A panel on oilfield theft detailed the rapid increase in stealing over the past two to three years, particularly from well service/workover units. The industry has witnessed a string of burglaries at drilling bit warehouses in Oklahoma and Texas, and oilfield theft is alive and well with some third-generation crooks at work. The industry has a tendency to keep quiet about oilfield theft, which exacerbates the problem.
But the big excitement in the technical panels focused on the future of the Permian Basin from the perspective of the majors and the independents. Essentially there is a lot of oil left to produce and the region offers outstanding potential for natural gas development. In a nutshell, the majors love the Permian Basin because it is characterized by long reserve life, shallow decline rates, stable cash flow, and healthy margins. And if that wasn't enough, the region has a long history of reserve additions.
It all adds up to low unit costs through economies of scale for those who tend to their business. As a result, the Permian Basin serves as a cash cow for many large operators who redirect the cash to expensive exploration projects elsewhere across the globe.
ChevronTexaco produces 200,000 bopd out of the region and employs 575, including 225 in Midland. Essentially it is possible to double those employment numbers by including the contractors ChevronTexaco employs on its properties. This year the company is spending $175 million in capital projects in the Permian Basin and another $350 million on operating expenses with capex expected to rise slightly in 2003.
The company's approach is to reduce downtime and wring as much out of the existing assets as possible through operating excellence, typically by improving well reliability. The region remains a core business for ChevronTexaco, where it ranks as one of the top 10 business units globally for the company.
Similarly, the Permian Basin ranks third out of Marathon Oil Company's nine business units, which is why Marathon intends to maintain a major presence in the region for some time.

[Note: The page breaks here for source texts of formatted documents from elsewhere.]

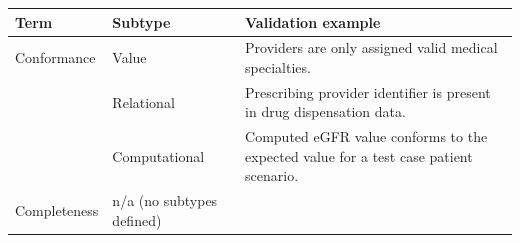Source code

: \documentclass[11pt]{book}
\theoremstyle{definition}
\theoremstyle{definition}
\theoremstyle{definition}
\theoremstyle{remark}
\begin{document}
\begin{longtable}[]{@{}lll@{}}
\toprule
\begin{minipage}[b]{0.08\columnwidth}\raggedright
Term\strut
\end{minipage} & \begin{minipage}[b]{0.16\columnwidth}\raggedright
Subtype\strut
\end{minipage} & \begin{minipage}[b]{0.67\columnwidth}\raggedright
Validation example\strut
\end{minipage}\tabularnewline
\midrule
\endhead
\begin{minipage}[t]{0.08\columnwidth}\raggedright
Conformance\strut
\end{minipage} & \begin{minipage}[t]{0.16\columnwidth}\raggedright
Value\strut
\end{minipage} & \begin{minipage}[t]{0.67\columnwidth}\raggedright
Providers are only assigned valid medical specialties.\strut
\end{minipage}\tabularnewline
\begin{minipage}[t]{0.08\columnwidth}\raggedright
\strut
\end{minipage} & \begin{minipage}[t]{0.16\columnwidth}\raggedright
Relational\strut
\end{minipage} & \begin{minipage}[t]{0.67\columnwidth}\raggedright
Prescribing provider identifier is present in drug dispensation data.\strut
\end{minipage}\tabularnewline
\begin{minipage}[t]{0.08\columnwidth}\raggedright
\strut
\end{minipage} & \begin{minipage}[t]{0.16\columnwidth}\raggedright
Computational\strut
\end{minipage} & \begin{minipage}[t]{0.67\columnwidth}\raggedright
Computed eGFR value conforms to the expected value for a test case patient scenario.\strut
\end{minipage}\tabularnewline
\begin{minipage}[t]{0.08\columnwidth}\raggedright
Completeness\strut
\end{minipage} & \begin{minipage}[t]{0.16\columnwidth}\raggedright
n/a (no subtypes defined)\strut
\end{minipage} & \begin{minipage}[t]{0.67\columnwidth}\raggedright

\end{minipage}
\end{longtable}
\end{document}
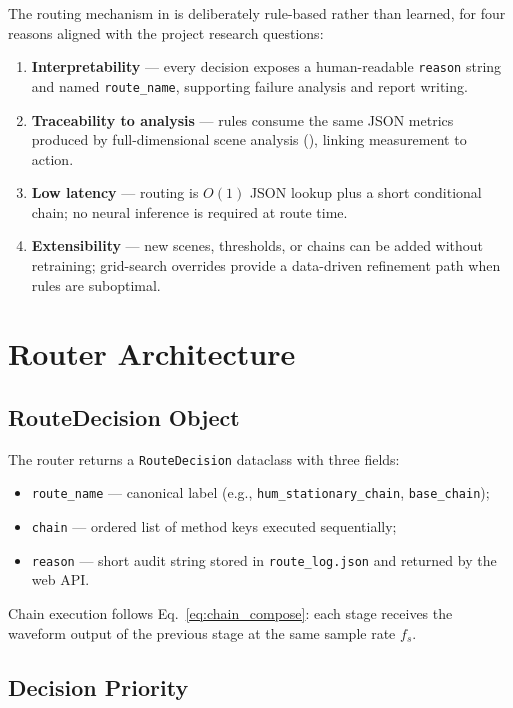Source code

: The routing mechanism in \projectshort{} is deliberately rule-based rather than learned, for four reasons aligned with the project research questions:
\begin{enumerate}
  \item \textbf{Interpretability} --- every decision exposes a human-readable \texttt{reason} string and named \texttt{route\_name}, supporting failure analysis and report writing.
  \item \textbf{Traceability to analysis} --- rules consume the same JSON metrics produced by full-dimensional scene analysis (), linking measurement to action.
  \item \textbf{Low latency} --- routing is $O(1)$ JSON lookup plus a short conditional chain; no neural inference is required at route time.
  \item \textbf{Extensibility} --- new scenes, thresholds, or chains can be added without retraining; grid-search overrides provide a data-driven refinement path when rules are suboptimal.
\end{enumerate}

\section{Router Architecture}
\label{sec:router_arch}

\subsection{RouteDecision Object}

The router returns a \texttt{RouteDecision} dataclass with three fields:
\begin{itemize}
  \item \texttt{route\_name} --- canonical label (e.g., \texttt{hum\_stationary\_chain}, \texttt{base\_chain});
  \item \texttt{chain} --- ordered list of method keys executed sequentially;
  \item \texttt{reason} --- short audit string stored in \texttt{route\_log.json} and returned by the web API.
\end{itemize}

Chain execution follows Eq.~\eqref{eq:chain_compose}: each stage receives the waveform output of the previous stage at the same sample rate $f_s$.

\subsection{Decision Priority}

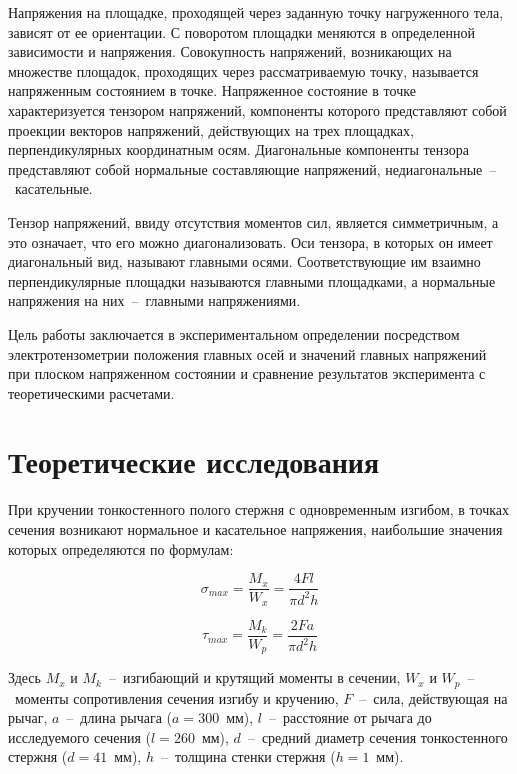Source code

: \documentclass[12pt, a4paper]{article}
\begin{document}
    Напряжения на площадке, проходящей через заданную точку нагруженного тела, зависят от ее ориентации. С поворотом площадки меняются в определенной зависимости и напряжения. Совокупность напряжений, возникающих на множестве площадок, проходящих через рассматриваемую точку, называется напряженным состоянием в точке. Напряженное состояние в точке характеризуется тензором напряжений, компоненты которого представляют собой проекции векторов напряжений, действующих на трех площадках, перпендикулярных координатным осям. Диагональные компоненты тензора представляют собой нормальные составляющие напряжений, недиагональные~--~касательные.
    
    Тензор напряжений, ввиду отсутствия моментов сил, является симметричным, а это означает, что его можно диагонализовать. Оси тензора, в которых он имеет диагональный вид, называют главными осями. Соответствующие им взаимно перпендикулярные площадки называются главными площадками, а нормальные напряжения на них~--~главными напряжениями.
    
    Цель работы заключается в экспериментальном определении посредством электротензометрии положения главных осей и значений главных напряжений при плоском напряженном состоянии и сравнение результатов эксперимента с теоретическими расчетами.
    
    \newpage
    
    \section{Теоретические исследования}
    
    При кручении тонкостенного полого стержня с одновременным изгибом, в точках сечения возникают нормальное и касательное напряжения, наибольшие значения которых определяются по формулам:
    
    \begin{equation}
        \sigma_{max} = \frac{M_{x}}{W_{x}} = \frac{4Fl}{\pi d^{2} h}
        \label{eq1}
    \end{equation}
    
    \begin{equation}
        \tau_{max} = \frac{M_{k}}{W_{p}} = \frac{2Fa}{\pi d^{2} h}
        \label{eq2}
    \end{equation}
    
    Здесь $M_{x}$ и $M_{k}$~--~изгибающий и крутящий моменты в сечении, $W_{x}$ и $W_{p}$~--~моменты сопротивления сечения изгибу и кручению, $F$~--~сила, действующая на рычаг, $a$~--~длина рычага ($a = 300$~мм), $l$~--~расстояние от рычага до исследуемого сечения ($l = 260$~мм), $d$~--~средний диаметр сечения тонкостенного стержня ($d = 41$~мм), $h$~--~толщина стенки стержня ($h = 1$~мм).
    
\end{document}
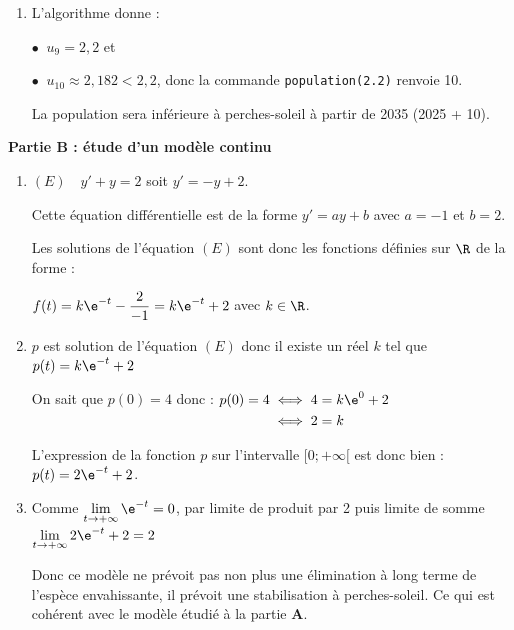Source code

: \begin{enumerate}
\begin{enumerate}
Pour que la boucle \texttt{while} s'arrête dès que $u_n < s$, il faut qu'elle continue tant que cette condition n'est pas réalisée, c'est-à-dire tant que \texttt{u} contient une valeur qui n'est pas strictement inférieure à $s$.

Et tant que c'est le cas, les deux instructions à répéter sont : de remplacer la valeur stockée dans \texttt{u} par la valeur suivante, en appliquant la relation de récurrence, et donc d'augmenter de 1 la valeur de l'indice stocké dans \texttt{n}, pour garder la correspondance.
		\item L'algorithme donne :

$\bullet~$ $u_9 = 2,2$ et 

$\bullet~$ $u_{10} \approx 2,182 <  2,2$, donc la commande \texttt{population(2.2)} renvoie 10.

La population sera inférieure à  perches-soleil à partir de 2035 (2025 + 10).
	\end{enumerate}
	\end{enumerate}

	\textbf{Partie B : étude d'un modèle continu}
	
	\begin{enumerate}
		\item $(E) \quad y'+y=2$ \quad soit \quad $y'=-y+2$.

		Cette équation différentielle est de la forme \quad $y'=ay+b$ \quad avec $a=-1$ et $b=2$.

		Les solutions de l'équation $(E)$ sont donc les fonctions définies sur $\R$ de la forme :

		$f(t) = k \e^{-t} - \dfrac{2}{-1}= k\e^{-t} +2$ \quad avec $k \in \R$.


		\item $p$ est solution de l'équation $(E)$ donc il existe un réel $k$ tel que $p(t) = k\e^{-t} +2$

		On sait que $p(0)=4$ donc : \quad $\begin{aligned}[t]
			p(0) = 4 &\iff 4= k \e^{0} +2 \\
		&\iff 2 = k
		\end{aligned}$

	L'expression de la fonction $p$ sur l'intervalle $[0;+\infty[$ est donc bien : \quad $p(t)=2 \e^{-t}+2$.
		\item Comme $\lim\limits_{t\to +\infty} \e^{-t} = 0$, par limite de produit par 2 puis limite de somme $\lim\limits_{t\to +\infty} 2 \e^{-t} + 2 = 2$

Donc ce modèle ne prévoit pas non plus une élimination à long terme de l'espèce envahissante, il prévoit une stabilisation à  perches-soleil. Ce qui est cohérent avec le modèle étudié à la partie \textbf{A}.
	\end{enumerate}

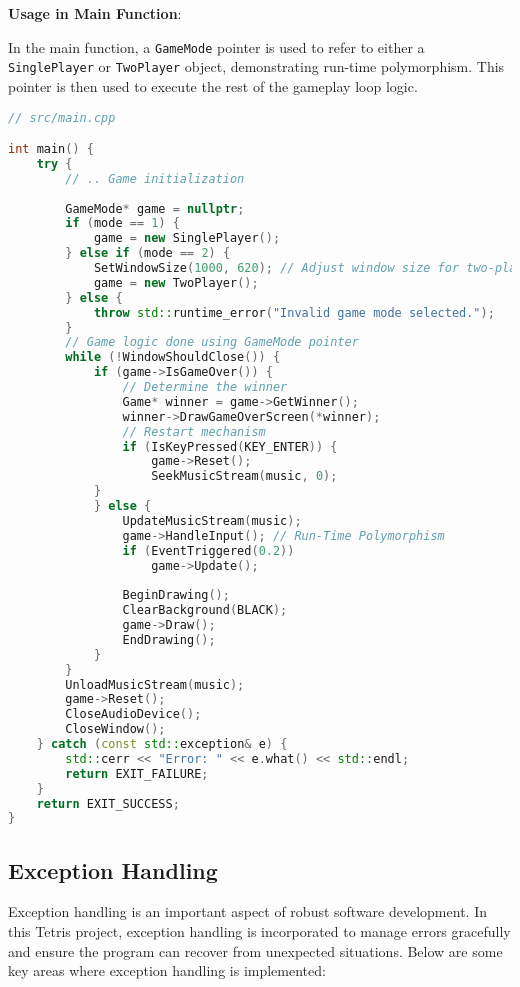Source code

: \documentclass{article}
\begin{document}
\textbf{Usage in Main Function}:

In the main function, a \texttt{GameMode} pointer is used to refer to either a \texttt{SinglePlayer} or \texttt{TwoPlayer} object, demonstrating run-time polymorphism. This pointer is then used to execute the rest of the gameplay loop logic.
\begin{lstlisting}[language=C++]
// src/main.cpp

int main() {
    try {
        // .. Game initialization 
        
        GameMode* game = nullptr;
        if (mode == 1) {
            game = new SinglePlayer();
        } else if (mode == 2) {
            SetWindowSize(1000, 620); // Adjust window size for two-player mode
            game = new TwoPlayer();
        } else {
            throw std::runtime_error("Invalid game mode selected.");
        }
        // Game logic done using GameMode pointer
        while (!WindowShouldClose()) {   
            if (game->IsGameOver()) {
                // Determine the winner
                Game* winner = game->GetWinner();
                winner->DrawGameOverScreen(*winner);
                // Restart mechanism
                if (IsKeyPressed(KEY_ENTER)) {
                    game->Reset();
                    SeekMusicStream(music, 0);
            }
            } else {
                UpdateMusicStream(music);
                game->HandleInput(); // Run-Time Polymorphism 
                if (EventTriggered(0.2)) 
                    game->Update();
                
                BeginDrawing();
                ClearBackground(BLACK);
                game->Draw();
                EndDrawing();
            } 
        }
        UnloadMusicStream(music);
        game->Reset();
        CloseAudioDevice();
        CloseWindow();
    } catch (const std::exception& e) {
        std::cerr << "Error: " << e.what() << std::endl;
        return EXIT_FAILURE;
    }
    return EXIT_SUCCESS;  
}
\end{lstlisting}
\subsection{Exception Handling}

Exception handling is an important aspect of robust software development. In this Tetris project, exception handling is incorporated to manage errors gracefully and ensure the program can recover from unexpected situations. Below are some key areas where exception handling is implemented:
\end{document}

The company uses reservoir management expertise to lower operating costs.
Marathon viewed the basin as both an oil and a gas province. The industry is unable to reverse the oil decline curve for oil no matter how much cash is invested regionally. But there are expectations that the basin contains 13 tcf of natural gas, which will play a larger role in the basin's future. Gas production has increased over the last 30 years and is up five bcf/d during that time, which amounts to an extra tcf per year.
ConocoPhillips outlined a Permian Basin business strategy emphasizing safety, low cost, and long-term commitment. The company seeks to become best-in-class in HSE performance and to achieve an incident-free workplace. Right now the company is focusing on behaviors associated with drilling and completions, and vehicle safety.
The company employs a 50 percent plow-back rate for Permian Basin revenues. It sees a transition to horizontal drilling with a bias toward natural gas targets. Meanwhile the company uses sidetracks to maximize yield and targets opportunities through economies of scale, generally employing some form of enhanced recovery.
Oxy Permian represents the largest business unit for Occidental Petroleum. While the region accounts for 21 percent of Occidental's capital program, the Permian Basin yields 35 percent of the company's oil production and contains 48 percent of its reserves. The business unit's role is to generate cash for reinvestment elsewhere. The unit's 2003 capital program will be similar to the $280 million spent in 2002. The company plans to drill 225 wells in 2003, which is also similar to 2002, and is looking at acquisitions.
As for the particulars of the oil show, the "world's largest inland petroleum exposition" featured more than 700 companies and 1,100 exhibits, which made it the "Mall of America" for petroleum last week. And yes, it is an international crowd of vendors and attendees. If you haven't heard the story, the PBIOS began in 1940 as the Little International Oil Show. There were just 35 exhibitors and a great social atmosphere. World War II intervened, but the show has run continuously since 1950 and is overseen by a board of 200 oil and gas industry representatives.